### WHAT YOU ARE ASKED TO DO:
Scan the entries below and extract each line with the word "label" in it.

==*==

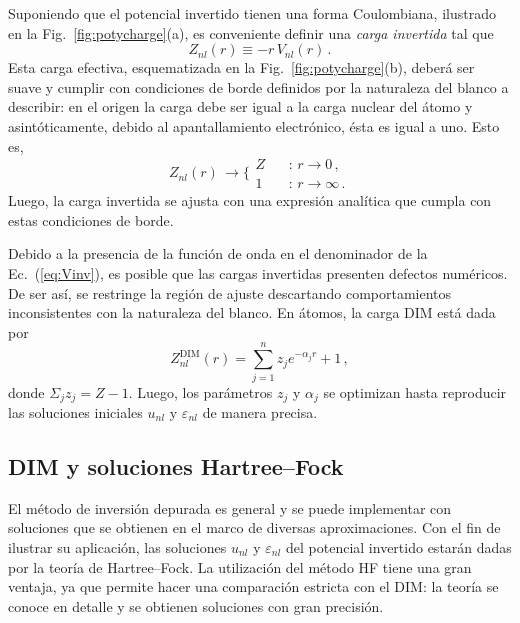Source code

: Suponiendo que el potencial invertido tienen una forma Coulombiana, 
ilustrado en la Fig.~\ref{fig:potycharge}(a), es conveniente definir una 
\textit{carga invertida} tal que
\begin{equation}
Z_{nl}(r) \equiv -r \, V_{nl}(r) \,.
\label{eq:Zinv}
\end{equation}
Esta carga efectiva, esquematizada en la Fig.~\ref{fig:potycharge}(b), 
deberá ser suave y cumplir con condiciones de borde definidos por la 
naturaleza del blanco a describir: en el origen la carga debe 
ser igual a la carga nuclear del átomo y asintóticamente, debido al 
apantallamiento electrónico, ésta es igual a uno. Esto es,
\begin{equation}
Z_{nl}(r) \, \rightarrow 
\bigg\{ 
\begin{array}{ll}
Z  \ \  & \ \ \text{:\ \ }r  \rightarrow 0 \,, \\ 
1           & \ \ \text{:\ \ }r  \rightarrow \infty \,.
\end{array}
\label{eq:Zasympt}
\end{equation} 
Luego, la carga invertida se ajusta con una expresión analítica que 
cumpla con estas condiciones de borde.

Debido a la presencia de la función de onda en 
el denominador de la Ec.~(\ref{eq:Vinv}), es posible que las cargas 
invertidas presenten defectos numéricos. De ser así, se restringe la 
región de ajuste descartando comportamientos inconsistentes con la 
naturaleza del blanco. En átomos, la carga DIM está dada por
\begin{equation}
Z_{nl}^{\mathrm{DIM}}(r)= \sum_{j=1}^{n} z_j e^{-\alpha_j r}+1 \,,
\label{eq:atomzDIM}
\end{equation}
donde $\Sigma_j z_j=Z-1$. Luego, los parámetros $z_j$ y $\alpha_j$ 
se optimizan hasta reproducir las soluciones iniciales $u_{nl}$ y 
$\varepsilon_{nl}$ de manera precisa. 

\subsection{DIM y soluciones Hartree--Fock}
\label{subsec:invHF}

El método de inversión depurada es general y se puede implementar con 
soluciones que se obtienen en el marco de diversas aproximaciones. Con 
el fin de ilustrar su aplicación, las soluciones $u_{nl}$ y 
$\varepsilon_{nl}$ del potencial invertido estarán dadas por la teoría 
de Hartree--Fock. La utilización del método HF tiene una gran ventaja, 
ya que permite hacer una comparación estricta con el DIM: la teoría se 
conoce en detalle y se obtienen soluciones con gran precisión.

==*==

### RESPONSE TO THE EXERCISE:
\label{eq:Zinv}
\label{eq:Zasympt}
\label{eq:atomzDIM}
\label{subsec:invHF}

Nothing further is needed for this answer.